Viral protein R (Vpr) is a 96-amino-acid virion-associated protein of human immunodeficiency virus type 1 (HIV-1) that localizes to the nucleus and the nuclear membrane of the infected cell (9, 14, 33, 45, 47). Vpr plays an important role in targeting the HIV-1 preintegration complex into the nucleus of nonproliferating cells such as terminally differentiated macrophages and hence is required for efficient viral replication in these cells (10, 17, 21, 37, 47). In addition, cycling cells infected with wild-type HIV encoding a functional Vpr arrest in the G2 phase of the cell cycle (5, 20, 24, 38). Vpr present in the virus particle is sufficient for this cell cycle arrest (35).

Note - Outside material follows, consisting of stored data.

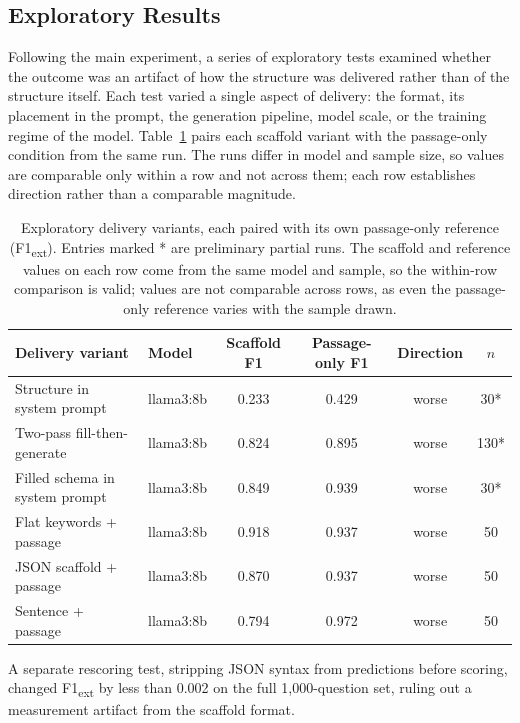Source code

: \documentclass{article}
\begin{document}
\subsection{Exploratory Results}
\label{sec:exploratory}

Following the main experiment, a series of exploratory tests examined whether the outcome was an artifact of how the structure was delivered rather than of the structure itself. Each test varied a single aspect of delivery: the format, its placement in the prompt, the generation pipeline, model scale, or the training regime of the model. Table~\ref{tab:exploratory} pairs each scaffold variant with the passage-only condition from the same run. The runs differ in model and sample size, so values are comparable only within a row and not across them; each row establishes direction rather than a comparable magnitude.

\begin{table}[h]
\centering
\begin{tabular}{llcccc}
\toprule
Delivery variant & Model & Scaffold F1 & Passage-only F1 & Direction & $n$ \\
\midrule
Structure in system prompt      & llama3:8b   & 0.233 & 0.429 & worse         & 30* \\
Two-pass fill-then-generate      & llama3:8b   & 0.824 & 0.895 & worse         & 130* \\
Filled schema in system prompt   & llama3:8b   & 0.849 & 0.939 & worse         & 30* \\
Flat keywords + passage          & llama3:8b   & 0.918 & 0.937 & worse         & 50 \\
JSON scaffold + passage          & llama3:8b   & 0.870 & 0.937 & worse         & 50 \\
Sentence + passage               & llama3:8b   & 0.794 & 0.972 & worse         & 50 \\
\bottomrule
\end{tabular}
\caption{Exploratory delivery variants, each paired with its own passage-only reference (F1\textsubscript{ext}). Entries marked * are preliminary partial runs. The scaffold and reference values on each row come from the same model and sample, so the within-row comparison is valid; values are not comparable across rows, as even the passage-only reference varies with the sample drawn.}
\label{tab:exploratory}
\end{table}

A separate rescoring test, stripping JSON syntax from predictions before scoring, changed F1\textsubscript{ext} by less than 0.002 on the full 1,000-question set, ruling out a measurement artifact from the scaffold format.
\end{document}
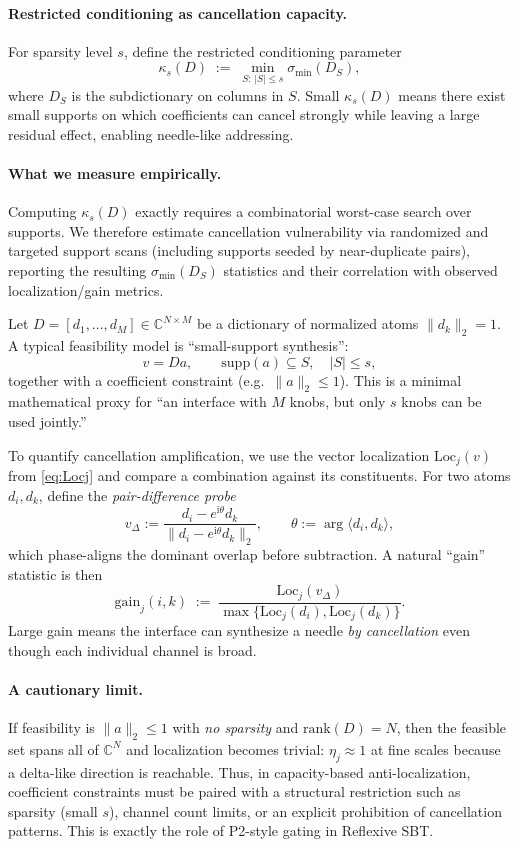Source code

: \documentclass[11pt]{article}
\theoremstyle{plain}
\theoremstyle{definition}
\theoremstyle{remark}
\newcommand{\C}{\mathbb{C}}
\begin{document}
\paragraph{Restricted conditioning as cancellation capacity.}
For sparsity level \(s\), define the restricted conditioning parameter
\[
\kappa_s(D)\;:=\;\min_{S:\,|S|\le s}\sigma_{\min}(D_S),
\]
where \(D_S\) is the subdictionary on columns in \(S\).
Small \(\kappa_s(D)\) means there exist small supports on which coefficients can cancel strongly while leaving a large residual effect, enabling needle-like addressing.

\paragraph{What we measure empirically.}
Computing \(\kappa_s(D)\) exactly requires a combinatorial worst-case search over supports.
We therefore estimate cancellation vulnerability via randomized and targeted support scans (including supports seeded by near-duplicate pairs), reporting the resulting \(\sigma_{\min}(D_S)\) statistics and their correlation with observed localization/gain metrics.

Let \(D = [d_1,\dots,d_M] \in \C^{N\times M}\) be a dictionary of normalized atoms \(\|d_k\|_2=1\).
A typical feasibility model is ``small-support synthesis'':
\[
v = D a, \qquad \mathrm{supp}(a) \subseteq S, \quad |S|\le s,
\]
together with a coefficient constraint (e.g.\ \(\|a\|_2 \le 1\)).
This is a minimal mathematical proxy for ``an interface with \(M\) knobs, but only \(s\) knobs can be used jointly.''

To quantify cancellation amplification, we use the vector localization \(\mathrm{Loc}_j(v)\) from \eqref{eq:Locj} and compare a combination against its constituents.
For two atoms \(d_i,d_k\), define the \emph{pair-difference probe}
\[
v_{\Delta} := \frac{d_i - e^{\mathrm{i}\theta} d_k}{\|d_i - e^{\mathrm{i}\theta} d_k\|_2},
\qquad \theta := \arg\langle d_i,d_k\rangle,
\]
which phase-aligns the dominant overlap before subtraction.
A natural ``gain'' statistic is then
\[
\mathrm{gain}_j(i,k)
\;:=\;
\frac{\mathrm{Loc}_j(v_\Delta)}{\max\{\mathrm{Loc}_j(d_i),\mathrm{Loc}_j(d_k)\}}.
\]
Large gain means the interface can synthesize a needle \emph{by cancellation} even though each individual channel is broad.

\paragraph{A cautionary limit.}
If feasibility is \(\|a\|_2 \le 1\) with \emph{no sparsity} and \(\mathrm{rank}(D)=N\), then the feasible set spans all of \(\C^N\) and localization becomes trivial: \(\eta_j \approx 1\) at fine scales because a delta-like direction is reachable.
Thus, in capacity-based anti-localization, coefficient constraints must be paired with a structural restriction such as sparsity (small \(s\)), channel count limits, or an explicit prohibition of cancellation patterns.
This is exactly the role of P2-style gating in Reflexive SBT.
\end{document}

While HIV-1 Vpr alone is responsible for both the nuclear targeting and G2 arrest functions, HIV-2 and sooty mangabey-derived simian immunodeficiency virus encode for two proteins, Vpr and Vpx, that are responsible for the G2 cell cycle arrest and nuclear import functions, respectively (16, 46). Moreover, nuclear targeting of the preintegration complex and the G2 cell cycle arrest are two genetically separable functions of HIV-1 Vpr (47). Because the cell cycle arrest function of Vpr is conserved among diverse species of primate lentiviruses (34, 44) in a background of very high lentivirus mutation rates, we argue that the cell cycle arrest function must provide a selective advantage to the virus during its life cycle. We recently showed that HIV-1 mRNA levels were highest in the G2 phase of infected Jurkat T cells synchronized in the cell cycle and that the selective advantage for Vpr-induced G2 arrest could be explained by increased viral expression in G2-arrested cells (18).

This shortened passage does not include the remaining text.